The new president of the Southern Baptist Convention (SBC) has no shortage of challenges in the early days of his leadership: unify a 14-million member body that’s become increasingly divided, create a task force that will oversee a third-party investigation of the denomination’s Executive Committee and its handling of sex abuse, move forward on racial reconciliation, and begin to reverse a decline in membership that’s over a decade in the making.
The new president, pastor Ed Litton, leads Redemption Church in Saraland, Alabama. At the denomination’s annual meeting in June, 13,131 Baptist messengers cast their vote for Litton, but it proved to be a narrow win, with just 556 votes separating him from Georgia pastor Mike Stone.
Litton spoke with CBN News in an interview this week, acknowledging that healing and unity is deeply needed in a convention that’s earned a reputation in recent years for its high-profile conflicts and controversies.
“We need awakening. We need revival in our hearts,” he said. “We need some of these very negative things that have gone on between us to be confessed, dealt with, forgiven.”
Litton said he’s also optimistic, sharing that many Baptist delegates at the meeting in Nashville assured him of their support after the election.
“They came up and said, ‘Hey I didn’t vote for you, but I love you and I’m praying for you’,” he said.
The convention has charged Litton with creating a task force by mid-July that will oversee an independent review of the Executive Committee and how it has handled charges of sex abuse and concerns from abuse survivors.
It’s an issue that has publicly dogged the convention since 2019, when the Houston Chronicle first reported more than 700 victims of abuse in Southern Baptist churches over a period of 20 years.
More recently, Dr. Russell Moore, the former head of the Southern Baptist’s public policy arm, The Ethics & Religious Liberty Commission, complained in a leaked letter that the Executive Committee has resisted reform, noting several concerns including that it exonerated 7 of 10 churches with allegations of clergy sexual abuse after former SBC president J.D. Greear had moved to investigate them.

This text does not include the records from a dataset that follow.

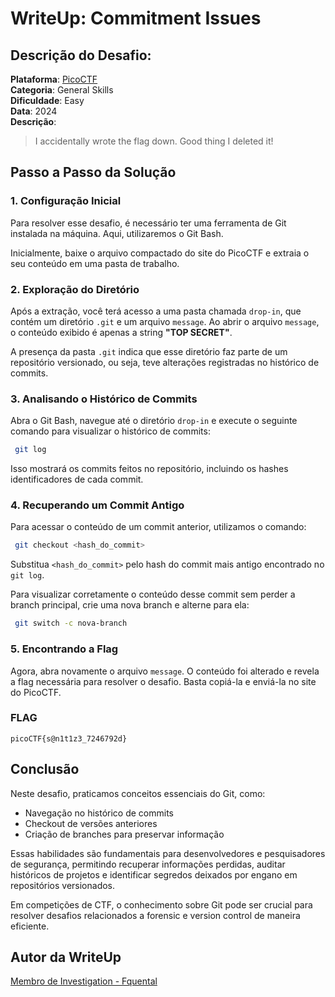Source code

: # WriteUp: Commitment Issues

## Descrição do Desafio:
**Plataforma**: [PicoCTF](https://play.picoctf.org/)  
**Categoria**: General Skills  
**Dificuldade**: Easy  
**Data**: 2024  
**Descrição**:  
> I accidentally wrote the flag down. Good thing I deleted it!

## Passo a Passo da Solução

### 1. Configuração Inicial
Para resolver esse desafio, é necessário ter uma ferramenta de Git instalada na máquina. Aqui, utilizaremos o Git Bash.

Inicialmente, baixe o arquivo compactado do site do PicoCTF e extraia o seu conteúdo em uma pasta de trabalho.

### 2. Exploração do Diretório
Após a extração, você terá acesso a uma pasta chamada `drop-in`, que contém um diretório `.git` e um arquivo `message`. Ao abrir o arquivo `message`, o conteúdo exibido é apenas a string **"TOP SECRET"**.

A presença da pasta `.git` indica que esse diretório faz parte de um repositório versionado, ou seja, teve alterações registradas no histórico de commits.

### 3. Analisando o Histórico de Commits
Abra o Git Bash, navegue até o diretório `drop-in` e execute o seguinte comando para visualizar o histórico de commits:

```sh
 git log
```

Isso mostrará os commits feitos no repositório, incluindo os hashes identificadores de cada commit.

### 4. Recuperando um Commit Antigo
Para acessar o conteúdo de um commit anterior, utilizamos o comando:

```sh
 git checkout <hash_do_commit>
```

Substitua `<hash_do_commit>` pelo hash do commit mais antigo encontrado no `git log`.

Para visualizar corretamente o conteúdo desse commit sem perder a branch principal, crie uma nova branch e alterne para ela:

```sh
 git switch -c nova-branch
```

### 5. Encontrando a Flag
Agora, abra novamente o arquivo `message`. O conteúdo foi alterado e revela a flag necessária para resolver o desafio. Basta copiá-la e enviá-la no site do PicoCTF.

### FLAG
`picoCTF{s@n1t1z3_7246792d}`

## Conclusão
Neste desafio, praticamos conceitos essenciais do Git, como:
- Navegação no histórico de commits
- Checkout de versões anteriores
- Criação de branches para preservar informação

Essas habilidades são fundamentais para desenvolvedores e pesquisadores de segurança, permitindo recuperar informações perdidas, auditar históricos de projetos e identificar segredos deixados por engano em repositórios versionados.

Em competições de CTF, o conhecimento sobre Git pode ser crucial para resolver desafios relacionados a forensic e version control de maneira eficiente.

## Autor da WriteUp
[Membro de Investigation - Fquental](https://github.com/FQuental)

The denomination’s new task force will oversee the 3rd-party investigation with a report due at the 2022 annual meeting in Anaheim, California.
Litton plans to equally focus on racial reconciliation, a subject he’s immersed himself in since the 2014 riots in Ferguson, Missouri.
As a leader in The Pledge Group, Litton has partnered with a racially diverse group of pastors in Mobile, Montgomery, and Charleston, South Carolina to lament racial oppression in their region and move forward with justice initiatives.
Still, the convention has made clear that it does not support Critical Race Theory, a framework that considers racism to be a systemic problem. Litton maintains that the Gospel is key to reconciliation.
“The truth is the power is not in a theory,” he told CBN News. “The power to bring healing and hope and togetherness is in the Gospel of Jesus Christ.”
Southern Baptists are keenly aware of an ongoing drop in membership. It’s another focus for Litton, a long-time church planter himself.
The good news is that the denomination added 857 new congregations in 2020 with 6 in 10 being non-Anglo. That diversity in growth is an encouragement says Litton and part of the Baptist Revelations 7:9 vision: “There before me was a great multitude that no one could count, from every nation, tribe, people and language, standing before the throne.”
Litton, the son of a sailor, recalls growing up in Virginia Beach as his dad struggled with alcoholism.
At one point, as the drinking grew worse, a friend of his mother called The 700 Club.
“She called and said, ‘You need to pray for this family, they’re in crisis,’ – and we really were,” said Litton.
Shortly afterward, a local pastor led his father to Christ. It was a turning point not only for Litton’s dad, but the whole family.
“His life was so transformed,” said Litton. “He became the most amazing soul-winner I’d ever known, a great church man, a great dad.”
That soul-winning mission clearly helped to prepare Litton for his current role at a crucial moment in Baptist history.